代码定义了一个名为run的整型数组，用于存储每个升序或降序序列的起始索引。count变量用于记录已经找到的序列数量，初始值为0，而run[0]被设置为最左边元素的索引。

接下来，代码通过检查相邻元素的大小关系来判断数组是否接近有序。通过逐个比较相邻元素的值，如果元素值递增，则继续向右移动指针k，直到找到一个递减的元素，表示一个升序序列的结束。类似地，如果元素值递减，则继续向右移动指针k，直到找到一个递增的元素，表示一个降序序列的结束。如果两个相邻元素的值相等，则继续向右移动指针k，直到找到一个不等于之前元素的值，或者找到的相等序列的长度达到预设的最大长度（MAX_RUN_LENGTH）。如果找到的相等序列达到最大长度，则会使用快速排序算法对整个数组进行排序，并返回。

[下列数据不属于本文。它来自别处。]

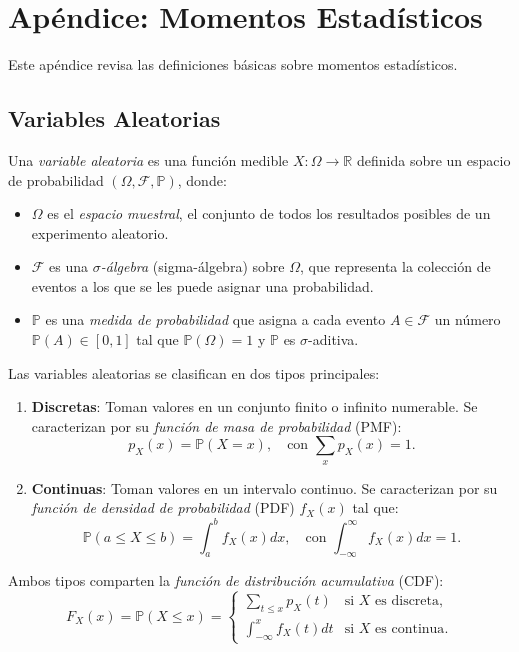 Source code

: \newpage
\appendix

\section*{Apéndice: Momentos Estadísticos}

Este apéndice revisa las definiciones básicas sobre momentos estadísticos.

\subsection*{Variables Aleatorias}

Una \textit{variable aleatoria} es una función medible $X: \Omega \to \mathbb{R}$ definida sobre un espacio de probabilidad $(\Omega, \mathcal{F}, \mathbb{P})$, donde:
\begin{itemize}
  \item $\Omega$ es el \textit{espacio muestral}, el conjunto de todos los resultados posibles de un experimento aleatorio.
  \item $\mathcal{F}$ es una \textit{$\sigma$-álgebra} (sigma-álgebra) sobre $\Omega$, que representa la colección de eventos a los que se les puede asignar una probabilidad.
  \item $\mathbb{P}$ es una \textit{medida de probabilidad} que asigna a cada evento $A \in \mathcal{F}$ un número $\mathbb{P}(A) \in [0,1]$ tal que $\mathbb{P}(\Omega) = 1$ y $\mathbb{P}$ es $\sigma$-aditiva.
\end{itemize}

Las variables aleatorias se clasifican en dos tipos principales:

\begin{enumerate}
  \item \textbf{Discretas}: Toman valores en un conjunto finito o infinito numerable. Se caracterizan por su \textit{función de masa de probabilidad} (PMF):
  \[
  p_X(x) = \mathbb{P}(X = x), \quad \text{con } \sum_{x} p_X(x) = 1.
  \]
  
  \item \textbf{Continuas}: Toman valores en un intervalo continuo. Se caracterizan por su \textit{función de densidad de probabilidad} (PDF) $f_X(x)$ tal que:
  \[
  \mathbb{P}(a \leq X \leq b) = \int_a^b f_X(x) dx, \quad \text{con } \int_{-\infty}^{\infty} f_X(x) dx = 1.
  \]
\end{enumerate}

Ambos tipos comparten la \textit{función de distribución acumulativa} (CDF):
\[
F_X(x) = \mathbb{P}(X \leq x) = \begin{cases}
\sum_{t \leq x} p_X(t) & \text{si } X \text{ es discreta},\\
\int_{-\infty}^{x} f_X(t) dt & \text{si } X \text{ es continua}.
\end{cases}
\]

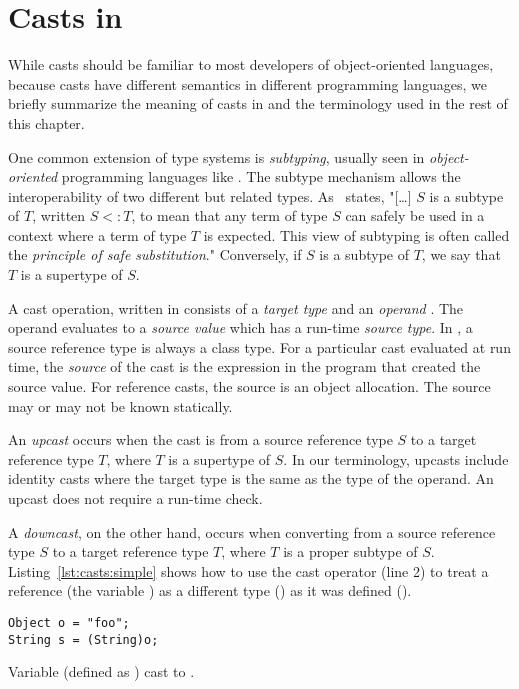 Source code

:\section{Casts in \java{}}
\label{sec:casts:background}

While casts should be familiar to most developers of object-oriented languages,
because casts have different semantics in different programming languages,
we briefly summarize the meaning of casts in \java{} and the terminology used in the rest of this chapter.

One common extension of type systems is \emph{subtyping},
usually seen in \emph{object-oriented} programming languages like \java{}.
The subtype mechanism allows the interoperability of two different but related types.
As~\cite{pierceTypesProgrammingLanguages2002} states,
"[\ldots] $S$ is a subtype of $T$, written $S <: T$,
to mean that any term of type $S$ can safely be used in a context where a term of type $T$ is expected.
This view of subtyping is often called the \emph{principle of safe substitution}."
Conversely, if $S$ is a subtype of $T$, we say that $T$ is a supertype of $S$.

A cast operation, written  in \java{}
consists of a \emph{target type}  and an \emph{operand} .
The operand evaluates to a \emph{source value} which has a run-time
\emph{source type}.
In \java{}, a source reference type is always a class type.
For a particular cast evaluated at run time, 
the \emph{source} of the cast is the expression in the program that
created the source value.
For reference casts, the source is an object allocation.
The source may or may not be known statically.

An \emph{upcast} occurs when the cast is from a source reference type $S$ to a target reference type $T$,
where $T$ is a supertype of $S$.
In our terminology, upcasts include identity casts where the target type
is the same as the type of the operand.
An upcast does not require a run-time check.

A \emph{downcast}, on the other hand,
occurs when converting from a source reference type $S$ to a target reference
type $T$, where $T$ is a proper subtype of $S$.
Listing~\ref{lst:casts:simple} shows how to use the cast operator (line 2) to treat a reference (the variable ) as a different type () as it was defined ().

\begin{listing}
\begin{verbatim}
Object o = "foo"; 
String s = (String)o;
\end{verbatim}
\caption{Variable  (defined as ) cast to .}
\label{lst:casts:simple}
\end{listing}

如果数组不是高度结构化的，即找到的序列数量达到了预设的最大数量（MAX_RUN_COUNT），则同样会使用快速排序算法对整个数组进行排序，并返回。

代码接下来处理一些特殊情况。首先，检查最后一个序列是否只包含一个元素，如果是，则将其作为一个新的序列添加到run数组中。接着，检查count变量的值，如果为1，则表示数组已经完全有序，直接返回。

然后，代码确定了归并排序合并过程的交替基准。通过对count进行位操作，判断是否为奇数，从而决定使用哪个数组（a或b）作为合并的目标数组。

根据之前确定的交替基准，代码创建了一个临时数组b，用于存储合并的结果。根据奇偶性，将a数组或b数组作为源数组，将偏移量ao和bo设置为0或workBase - left（workBase是用于存储临时数组的工作区域的起始索引）。

最后，代码执行归并排序的合并过程。通过循环遍历run数组，每次处理两个相邻的序列进行合并。对于每一对序列，根据各自的起始和结束索引，将元素从源数组（a或b）复制到目标数组（b或a）中。合并完成后，更新run数组中的索引，记录合并后的序列的结束索引。如果count为奇数，表示还有一个最后的序列没有进行合并，需要单独处理。最后，交换源数组和目标数组的引用，以及偏移量ao和bo的值，为下一轮合并做准备。

总的来说，这段代码实现了归并排序算法，通过将数组分割成多个有序的子序列，并逐步合并这些子序列，最终得到一个完全有序的数组。

算法分析

数组长度	所使用的排序算法
length < 47	改进插入排序
47 <= length < 286	快速排序
length >= 286 且数组基本有序	归并排序
length >= 286 且数组基本无序	快速排序

object数组排序

源码解读

public static void sort(Object[] a) {
    if (LegacyMergeSort.userRequested)
        legacyMergeSort(a);
    else
        ComparableTimSort.sort(a, 0, a.length, null, 0, 0);
}

首先，代码检查LegacyMergeSort.userRequested变量的值。LegacyMergeSort是一个类，其中的userRequested是一个布尔型静态变量，用于表示用户是否请求使用传统的归并排序算法。

如果userRequested为true，则调用legacyMergeSort方法对数组进行排序。这意味着用户明确要求使用传统的归并排序算法来排序数组。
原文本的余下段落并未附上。